Nearly 80 percent of all Americans think the Bible is either literally true or is the inspired word of God. And yet, most Americans have no idea what is actually in the Bible, as Stephen Prothero notably demonstrated in his book Religious Literacy: What Every American Needs to Know – and Doesn’t.
(To test your religious literacy, take Prothero’s quiz here.)
And so we have the paradoxical situation in which we as a culture “have invested the words of this book with amazing authority even when we don’t know what these words are and what they mean.”
So says Joel Baden, Associate Professor of Old Testament at Yale Divinity School. Baden gave a recent talk called “What Use is the Bible?” (see video below) at The Nantucket Project, a festival of ideas on Nantucket, MA.
“The Bible has effectively ceased to become a text,” Baden argues, but instead has become a symbol of power and authority “that is undergirded by the relatively uninformed faith commitments of the majority of the American public.
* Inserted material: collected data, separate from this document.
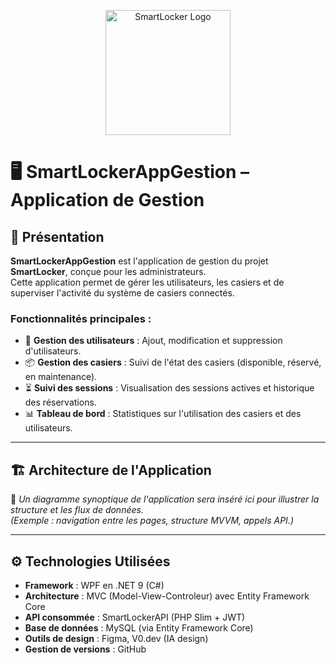 <p align="center">
  <img src="logo_SmartLocker.png" alt="SmartLocker Logo" width="200"/>
</p>

# 🖥️ SmartLockerAppGestion – Application de Gestion

## 🔎 Présentation

**SmartLockerAppGestion** est l'application de gestion du projet **SmartLocker**, conçue pour les administrateurs.  
Cette application permet de gérer les utilisateurs, les casiers et de superviser l'activité du système de casiers connectés.

### Fonctionnalités principales :
- 👤 **Gestion des utilisateurs** : Ajout, modification et suppression d'utilisateurs.
- 📦 **Gestion des casiers** : Suivi de l'état des casiers (disponible, réservé, en maintenance).
- ⏳ **Suivi des sessions** : Visualisation des sessions actives et historique des réservations.
- 📊 **Tableau de bord** : Statistiques sur l'utilisation des casiers et des utilisateurs.

---

## 🏗️ Architecture de l'Application

📌 *Un diagramme synoptique de l'application sera inséré ici pour illustrer la structure et les flux de données.*  
*(Exemple : navigation entre les pages, structure MVVM, appels API.)*

---

## ⚙️ Technologies Utilisées

- **Framework** : WPF en .NET 9 (C#)  
- **Architecture** : MVC (Model-View-Controleur) avec Entity Framework Core  
- **API consommée** : SmartLockerAPI (PHP Slim + JWT)  
- **Base de données** : MySQL (via Entity Framework Core)  
- **Outils de design** : Figma, V0.dev (IA design)  
- **Gestion de versions** : GitHub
To speak in the name of the Bible is to claim a piece of that authority.”
And this is a power that can be abused, and often is. When people invoke the Bible, they are often seeking to invoke a deeper Biblical truth, one that represents a singularity of message and meaning. In other words, in order for the Bible to work as a prop, it needs to function like a sledgehammer. “Nobody wants a wishy-washy authority,” Baden says.
Our religious traditions have taught us to read the Bible this way. Since we are conditioned to search the Bible for one meaning, we have lost the ability to be careful readers.
In the video below, Baden does something radically different. He walks us through the two contradictory creation accounts in Genesis. On what day did God create the plants and the birds and land and sea and Adam and Eve? If you read Genesis I and II back-to-back you are bound to be thoroughly confused. So why couldn’t the authors of the Bible get their stories straight?
“Whoever put these stories together effectively privileged form over content,” Baden says. The Bible’s author “was willing to sacrifice easy meaning and singularity of perspective for the presence in scripture of multiple perspectives.” The author was “happier with an incomprehensible plot – an impossible story – than to have to give up one of these two viewpoints.”
And so if we are to continue to invest as much authority in the Bible as we do, Baden says, we – as serious readers of the text – cannot pretend that the Bible is a single, clear statement of belief. Rather, “it is a jumble of beliefs,” Baden says, “a combination of voices…embedded in the text right from the word ‘Go.'”
So of what use is the Bible? This book is both the ultimate source of authority and completely indecisive. But that does not mean we should throw it away, Baden says. “This text that our culture holds most sacred is a living reminder that human interaction is founded on dialogue and not monologue – the inclusion of differences, not their exclusion.